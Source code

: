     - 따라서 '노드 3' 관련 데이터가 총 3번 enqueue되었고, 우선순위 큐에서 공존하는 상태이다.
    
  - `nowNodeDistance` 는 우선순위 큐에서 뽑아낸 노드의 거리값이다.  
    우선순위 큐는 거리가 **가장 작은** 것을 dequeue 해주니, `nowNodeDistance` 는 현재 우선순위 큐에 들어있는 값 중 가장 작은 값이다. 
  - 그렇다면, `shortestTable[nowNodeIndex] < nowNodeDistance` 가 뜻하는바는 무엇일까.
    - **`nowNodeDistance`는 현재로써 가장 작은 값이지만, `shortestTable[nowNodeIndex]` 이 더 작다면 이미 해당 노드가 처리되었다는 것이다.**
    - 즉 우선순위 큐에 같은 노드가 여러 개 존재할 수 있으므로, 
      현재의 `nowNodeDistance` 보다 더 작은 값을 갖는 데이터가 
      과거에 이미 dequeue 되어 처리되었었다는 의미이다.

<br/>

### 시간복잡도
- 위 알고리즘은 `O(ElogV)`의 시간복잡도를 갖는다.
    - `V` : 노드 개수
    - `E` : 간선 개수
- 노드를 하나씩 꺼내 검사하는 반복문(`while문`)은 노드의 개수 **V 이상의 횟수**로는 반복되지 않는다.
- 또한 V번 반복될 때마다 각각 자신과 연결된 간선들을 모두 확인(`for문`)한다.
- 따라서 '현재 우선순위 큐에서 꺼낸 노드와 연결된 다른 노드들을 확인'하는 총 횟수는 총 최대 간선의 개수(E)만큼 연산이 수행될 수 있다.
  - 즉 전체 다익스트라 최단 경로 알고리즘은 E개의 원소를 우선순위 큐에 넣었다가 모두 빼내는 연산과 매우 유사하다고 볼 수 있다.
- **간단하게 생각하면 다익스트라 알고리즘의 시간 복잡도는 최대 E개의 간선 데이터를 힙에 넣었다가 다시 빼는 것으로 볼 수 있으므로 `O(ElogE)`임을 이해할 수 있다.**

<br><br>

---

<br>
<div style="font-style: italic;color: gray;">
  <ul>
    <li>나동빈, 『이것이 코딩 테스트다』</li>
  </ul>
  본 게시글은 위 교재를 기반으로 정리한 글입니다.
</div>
━━━
**Task statement**
Repeat only the lines from the one holding "노드가 처리되었다는 것이다.**" through the last line of the data.

**Completed exercise**
    - **`nowNodeDistance`는 현재로써 가장 작은 값이지만, `shortestTable[nowNodeIndex]` 이 더 작다면 이미 해당 노드가 처리되었다는 것이다.**
    - 즉 우선순위 큐에 같은 노드가 여러 개 존재할 수 있으므로, 
      현재의 `nowNodeDistance` 보다 더 작은 값을 갖는 데이터가 
      과거에 이미 dequeue 되어 처리되었었다는 의미이다.

<br/>

### 시간복잡도
- 위 알고리즘은 `O(ElogV)`의 시간복잡도를 갖는다.
    - `V` : 노드 개수
    - `E` : 간선 개수
- 노드를 하나씩 꺼내 검사하는 반복문(`while문`)은 노드의 개수 **V 이상의 횟수**로는 반복되지 않는다.
- 또한 V번 반복될 때마다 각각 자신과 연결된 간선들을 모두 확인(`for문`)한다.
- 따라서 '현재 우선순위 큐에서 꺼낸 노드와 연결된 다른 노드들을 확인'하는 총 횟수는 총 최대 간선의 개수(E)만큼 연산이 수행될 수 있다.
  - 즉 전체 다익스트라 최단 경로 알고리즘은 E개의 원소를 우선순위 큐에 넣었다가 모두 빼내는 연산과 매우 유사하다고 볼 수 있다.
- **간단하게 생각하면 다익스트라 알고리즘의 시간 복잡도는 최대 E개의 간선 데이터를 힙에 넣었다가 다시 빼는 것으로 볼 수 있으므로 `O(ElogE)`임을 이해할 수 있다.**

<br><br>

---

<br>
<div style="font-style: italic;color: gray;">
  <ul>
    <li>나동빈, 『이것이 코딩 테스트다』</li>
  </ul>
  본 게시글은 위 교재를 기반으로 정리한 글입니다.
</div>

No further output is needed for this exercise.